#### [TASK TO CARRY OUT]
Strip out the pictures and output each remaining line of the data word for word.
*** Opening of EXERCISE MATERIALS ***
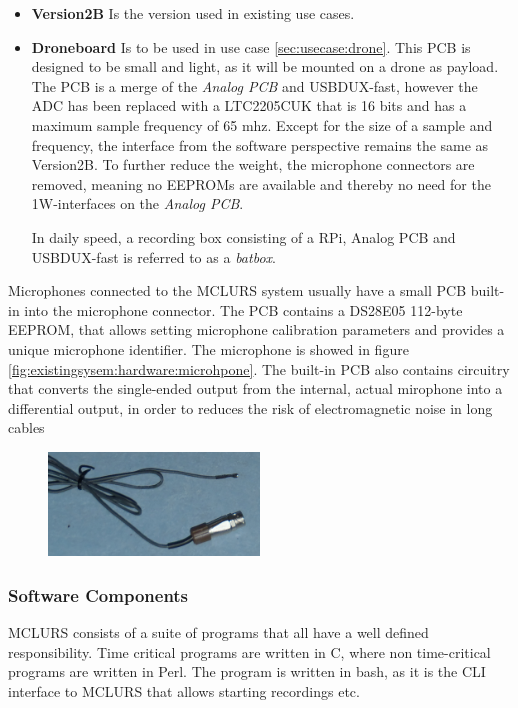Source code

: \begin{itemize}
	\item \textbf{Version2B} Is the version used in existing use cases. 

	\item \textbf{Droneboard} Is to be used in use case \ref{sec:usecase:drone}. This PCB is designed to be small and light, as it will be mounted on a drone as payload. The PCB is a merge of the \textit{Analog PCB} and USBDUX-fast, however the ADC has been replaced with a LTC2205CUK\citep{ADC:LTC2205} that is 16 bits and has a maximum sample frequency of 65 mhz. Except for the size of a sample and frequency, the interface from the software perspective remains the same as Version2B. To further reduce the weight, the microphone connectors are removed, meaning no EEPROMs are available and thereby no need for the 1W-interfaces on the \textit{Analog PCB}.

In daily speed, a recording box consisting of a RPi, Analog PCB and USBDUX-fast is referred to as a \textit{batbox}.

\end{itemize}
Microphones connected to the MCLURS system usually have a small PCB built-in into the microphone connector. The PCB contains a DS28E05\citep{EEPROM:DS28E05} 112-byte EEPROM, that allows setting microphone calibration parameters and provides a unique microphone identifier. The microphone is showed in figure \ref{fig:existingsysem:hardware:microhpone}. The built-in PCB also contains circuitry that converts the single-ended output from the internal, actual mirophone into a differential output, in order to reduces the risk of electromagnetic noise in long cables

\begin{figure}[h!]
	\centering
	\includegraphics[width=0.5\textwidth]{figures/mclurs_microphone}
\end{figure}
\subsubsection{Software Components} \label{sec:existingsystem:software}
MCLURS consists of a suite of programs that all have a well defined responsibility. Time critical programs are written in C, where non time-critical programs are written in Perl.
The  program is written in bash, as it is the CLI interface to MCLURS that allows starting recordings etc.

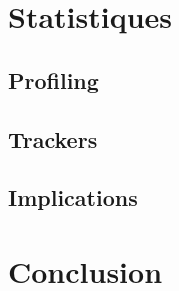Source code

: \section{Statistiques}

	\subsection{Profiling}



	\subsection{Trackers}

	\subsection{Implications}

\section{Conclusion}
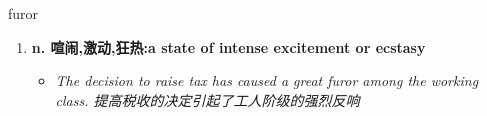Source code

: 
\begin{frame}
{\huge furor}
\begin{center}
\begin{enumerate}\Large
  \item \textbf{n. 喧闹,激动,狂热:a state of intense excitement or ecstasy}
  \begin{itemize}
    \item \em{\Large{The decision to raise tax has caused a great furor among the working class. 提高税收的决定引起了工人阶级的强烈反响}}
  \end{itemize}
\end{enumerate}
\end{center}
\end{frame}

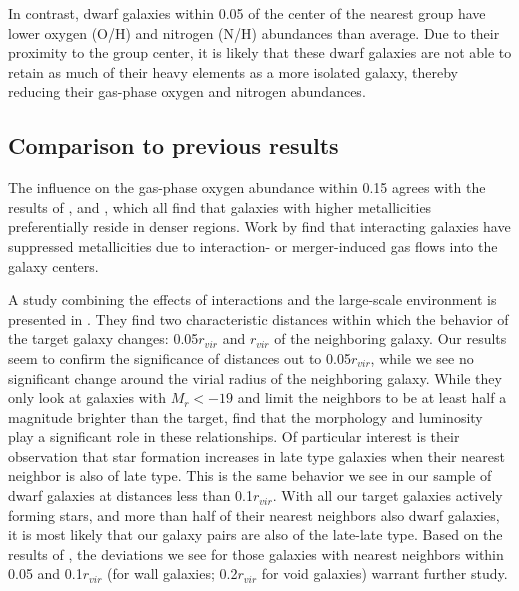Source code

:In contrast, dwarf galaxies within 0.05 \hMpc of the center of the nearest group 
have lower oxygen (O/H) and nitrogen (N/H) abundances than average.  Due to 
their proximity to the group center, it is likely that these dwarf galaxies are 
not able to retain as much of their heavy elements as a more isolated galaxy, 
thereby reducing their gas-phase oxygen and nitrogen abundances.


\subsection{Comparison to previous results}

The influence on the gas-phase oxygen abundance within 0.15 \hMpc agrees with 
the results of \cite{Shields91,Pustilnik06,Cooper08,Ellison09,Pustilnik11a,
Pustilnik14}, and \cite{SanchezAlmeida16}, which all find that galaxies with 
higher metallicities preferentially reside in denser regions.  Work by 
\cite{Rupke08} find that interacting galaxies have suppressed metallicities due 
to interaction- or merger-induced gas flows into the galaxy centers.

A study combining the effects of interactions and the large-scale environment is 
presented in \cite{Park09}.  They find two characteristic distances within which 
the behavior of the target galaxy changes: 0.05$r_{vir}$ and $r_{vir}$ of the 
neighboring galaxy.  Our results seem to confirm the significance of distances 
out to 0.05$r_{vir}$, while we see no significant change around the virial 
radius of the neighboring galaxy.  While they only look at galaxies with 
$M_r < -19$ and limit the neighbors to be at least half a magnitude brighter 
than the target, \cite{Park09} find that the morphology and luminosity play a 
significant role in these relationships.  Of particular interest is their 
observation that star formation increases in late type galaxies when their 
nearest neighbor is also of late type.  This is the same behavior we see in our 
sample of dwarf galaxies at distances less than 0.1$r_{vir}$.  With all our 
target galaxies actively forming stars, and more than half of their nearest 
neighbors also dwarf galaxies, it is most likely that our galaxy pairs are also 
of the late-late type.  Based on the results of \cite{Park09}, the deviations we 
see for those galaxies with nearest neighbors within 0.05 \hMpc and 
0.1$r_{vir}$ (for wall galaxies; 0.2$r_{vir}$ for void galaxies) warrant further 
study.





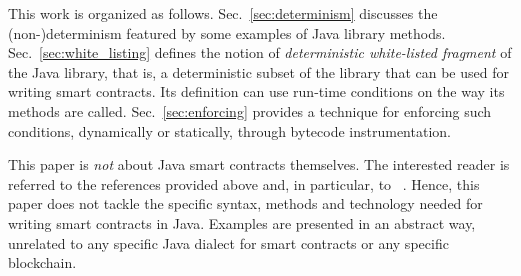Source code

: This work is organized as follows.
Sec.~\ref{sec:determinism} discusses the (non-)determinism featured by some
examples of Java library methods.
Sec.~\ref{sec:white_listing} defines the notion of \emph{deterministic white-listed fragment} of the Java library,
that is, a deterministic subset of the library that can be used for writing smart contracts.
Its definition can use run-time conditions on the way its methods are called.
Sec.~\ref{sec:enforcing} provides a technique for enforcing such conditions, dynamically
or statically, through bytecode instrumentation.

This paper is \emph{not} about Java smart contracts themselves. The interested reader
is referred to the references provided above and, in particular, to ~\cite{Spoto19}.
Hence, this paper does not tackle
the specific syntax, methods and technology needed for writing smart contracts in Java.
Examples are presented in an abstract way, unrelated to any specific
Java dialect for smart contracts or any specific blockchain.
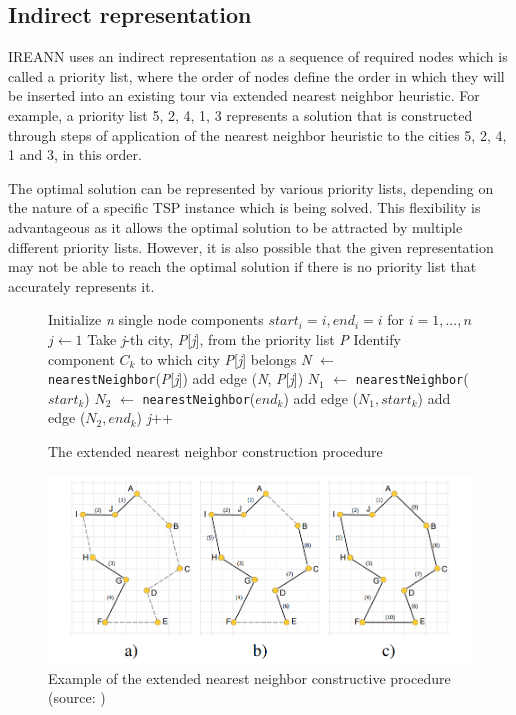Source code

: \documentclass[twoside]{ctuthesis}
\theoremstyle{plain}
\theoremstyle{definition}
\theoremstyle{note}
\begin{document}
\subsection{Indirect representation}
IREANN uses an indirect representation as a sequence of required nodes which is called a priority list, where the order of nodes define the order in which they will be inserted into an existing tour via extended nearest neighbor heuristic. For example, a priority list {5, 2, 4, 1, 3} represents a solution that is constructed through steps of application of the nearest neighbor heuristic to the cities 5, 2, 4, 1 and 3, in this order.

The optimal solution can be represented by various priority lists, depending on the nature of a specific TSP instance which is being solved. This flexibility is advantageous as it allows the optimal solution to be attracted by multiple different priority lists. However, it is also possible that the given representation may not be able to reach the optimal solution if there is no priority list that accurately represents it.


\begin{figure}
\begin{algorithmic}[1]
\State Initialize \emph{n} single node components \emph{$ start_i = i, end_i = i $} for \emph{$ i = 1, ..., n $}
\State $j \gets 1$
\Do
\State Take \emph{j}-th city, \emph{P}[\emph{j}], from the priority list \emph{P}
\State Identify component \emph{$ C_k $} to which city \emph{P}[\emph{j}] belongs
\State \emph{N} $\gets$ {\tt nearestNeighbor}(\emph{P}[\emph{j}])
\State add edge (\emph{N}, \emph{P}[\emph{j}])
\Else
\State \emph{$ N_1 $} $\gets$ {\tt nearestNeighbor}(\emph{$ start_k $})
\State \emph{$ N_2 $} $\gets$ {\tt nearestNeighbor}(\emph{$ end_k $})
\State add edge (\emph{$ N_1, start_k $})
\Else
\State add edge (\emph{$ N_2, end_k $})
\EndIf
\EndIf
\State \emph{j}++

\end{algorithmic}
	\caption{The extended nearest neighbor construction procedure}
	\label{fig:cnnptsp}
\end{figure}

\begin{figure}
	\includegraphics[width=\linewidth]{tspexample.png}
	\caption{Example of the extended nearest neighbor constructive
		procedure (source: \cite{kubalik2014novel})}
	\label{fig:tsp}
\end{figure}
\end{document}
*** Close of EXERCISE MATERIALS ***
#### [RESPONSE TO THIS TASK]
Source code

: \begin{itemize}
	\item \textbf{Version2B} Is the version used in existing use cases. 

	\item \textbf{Droneboard} Is to be used in use case \ref{sec:usecase:drone}. This PCB is designed to be small and light, as it will be mounted on a drone as payload. The PCB is a merge of the \textit{Analog PCB} and USBDUX-fast, however the ADC has been replaced with a LTC2205CUK\citep{ADC:LTC2205} that is 16 bits and has a maximum sample frequency of 65 mhz. Except for the size of a sample and frequency, the interface from the software perspective remains the same as Version2B. To further reduce the weight, the microphone connectors are removed, meaning no EEPROMs are available and thereby no need for the 1W-interfaces on the \textit{Analog PCB}.

In daily speed, a recording box consisting of a RPi, Analog PCB and USBDUX-fast is referred to as a \textit{batbox}.

\end{itemize}
Microphones connected to the MCLURS system usually have a small PCB built-in into the microphone connector. The PCB contains a DS28E05\citep{EEPROM:DS28E05} 112-byte EEPROM, that allows setting microphone calibration parameters and provides a unique microphone identifier. The microphone is showed in figure \ref{fig:existingsysem:hardware:microhpone}. The built-in PCB also contains circuitry that converts the single-ended output from the internal, actual mirophone into a differential output, in order to reduces the risk of electromagnetic noise in long cables

\begin{figure}[h!]
	\centering
	\includegraphics[width=0.5\textwidth]{figures/mclurs_microphone}
\end{figure}
\subsubsection{Software Components} \label{sec:existingsystem:software}
MCLURS consists of a suite of programs that all have a well defined responsibility. Time critical programs are written in C, where non time-critical programs are written in Perl.
The  program is written in bash, as it is the CLI interface to MCLURS that allows starting recordings etc.

Source code

: \section{Statistiques}

	\subsection{Profiling}



	\subsection{Trackers}

	\subsection{Implications}

\section{Conclusion}
Source code

: 
\begin{frame}
{\huge furor}
\begin{center}
\begin{enumerate}\Large
  \item \textbf{n. 喧闹,激动,狂热:a state of intense excitement or ecstasy}
  \begin{itemize}
    \item \em{\Large{The decision to raise tax has caused a great furor among the working class. 提高税收的决定引起了工人阶级的强烈反响}}
  \end{itemize}
\end{enumerate}
\end{center}
\end{frame}

Source code

:In contrast, dwarf galaxies within 0.05 \hMpc of the center of the nearest group 
have lower oxygen (O/H) and nitrogen (N/H) abundances than average.  Due to 
their proximity to the group center, it is likely that these dwarf galaxies are 
not able to retain as much of their heavy elements as a more isolated galaxy, 
thereby reducing their gas-phase oxygen and nitrogen abundances.


\subsection{Comparison to previous results}

The influence on the gas-phase oxygen abundance within 0.15 \hMpc agrees with 
the results of \cite{Shields91,Pustilnik06,Cooper08,Ellison09,Pustilnik11a,
Pustilnik14}, and \cite{SanchezAlmeida16}, which all find that galaxies with 
higher metallicities preferentially reside in denser regions.  Work by 
\cite{Rupke08} find that interacting galaxies have suppressed metallicities due 
to interaction- or merger-induced gas flows into the galaxy centers.

A study combining the effects of interactions and the large-scale environment is 
presented in \cite{Park09}.  They find two characteristic distances within which 
the behavior of the target galaxy changes: 0.05$r_{vir}$ and $r_{vir}$ of the 
neighboring galaxy.  Our results seem to confirm the significance of distances 
out to 0.05$r_{vir}$, while we see no significant change around the virial 
radius of the neighboring galaxy.  While they only look at galaxies with 
$M_r < -19$ and limit the neighbors to be at least half a magnitude brighter 
than the target, \cite{Park09} find that the morphology and luminosity play a 
significant role in these relationships.  Of particular interest is their 
observation that star formation increases in late type galaxies when their 
nearest neighbor is also of late type.  This is the same behavior we see in our 
sample of dwarf galaxies at distances less than 0.1$r_{vir}$.  With all our 
target galaxies actively forming stars, and more than half of their nearest 
neighbors also dwarf galaxies, it is most likely that our galaxy pairs are also 
of the late-late type.  Based on the results of \cite{Park09}, the deviations we 
see for those galaxies with nearest neighbors within 0.05 \hMpc and 
0.1$r_{vir}$ (for wall galaxies; 0.2$r_{vir}$ for void galaxies) warrant further 
study.





Source code

: This work is organized as follows.
Sec.~\ref{sec:determinism} discusses the (non-)determinism featured by some
examples of Java library methods.
Sec.~\ref{sec:white_listing} defines the notion of \emph{deterministic white-listed fragment} of the Java library,
that is, a deterministic subset of the library that can be used for writing smart contracts.
Its definition can use run-time conditions on the way its methods are called.
Sec.~\ref{sec:enforcing} provides a technique for enforcing such conditions, dynamically
or statically, through bytecode instrumentation.

This paper is \emph{not} about Java smart contracts themselves. The interested reader
is referred to the references provided above and, in particular, to ~\cite{Spoto19}.
Hence, this paper does not tackle
the specific syntax, methods and technology needed for writing smart contracts in Java.
Examples are presented in an abstract way, unrelated to any specific
Java dialect for smart contracts or any specific blockchain.
Source code

: \documentclass[twoside]{ctuthesis}
\theoremstyle{plain}
\theoremstyle{definition}
\theoremstyle{note}
\begin{document}
\subsection{Indirect representation}
IREANN uses an indirect representation as a sequence of required nodes which is called a priority list, where the order of nodes define the order in which they will be inserted into an existing tour via extended nearest neighbor heuristic. For example, a priority list {5, 2, 4, 1, 3} represents a solution that is constructed through steps of application of the nearest neighbor heuristic to the cities 5, 2, 4, 1 and 3, in this order.

The optimal solution can be represented by various priority lists, depending on the nature of a specific TSP instance which is being solved. This flexibility is advantageous as it allows the optimal solution to be attracted by multiple different priority lists. However, it is also possible that the given representation may not be able to reach the optimal solution if there is no priority list that accurately represents it.


\begin{figure}
\begin{algorithmic}[1]
\State Initialize \emph{n} single node components \emph{$ start_i = i, end_i = i $} for \emph{$ i = 1, ..., n $}
\State $j \gets 1$
\Do
\State Take \emph{j}-th city, \emph{P}[\emph{j}], from the priority list \emph{P}
\State Identify component \emph{$ C_k $} to which city \emph{P}[\emph{j}] belongs
\State \emph{N} $\gets$ {\tt nearestNeighbor}(\emph{P}[\emph{j}])
\State add edge (\emph{N}, \emph{P}[\emph{j}])
\Else
\State \emph{$ N_1 $} $\gets$ {\tt nearestNeighbor}(\emph{$ start_k $})
\State \emph{$ N_2 $} $\gets$ {\tt nearestNeighbor}(\emph{$ end_k $})
\State add edge (\emph{$ N_1, start_k $})
\Else
\State add edge (\emph{$ N_2, end_k $})
\EndIf
\EndIf
\State \emph{j}++

\end{algorithmic}
	\caption{The extended nearest neighbor construction procedure}
	\label{fig:cnnptsp}
\end{figure}

\begin{figure}
	\includegraphics[width=\linewidth]{tspexample.png}
	\caption{Example of the extended nearest neighbor constructive
		procedure (source: \cite{kubalik2014novel})}
	\label{fig:tsp}
\end{figure}
\end{document}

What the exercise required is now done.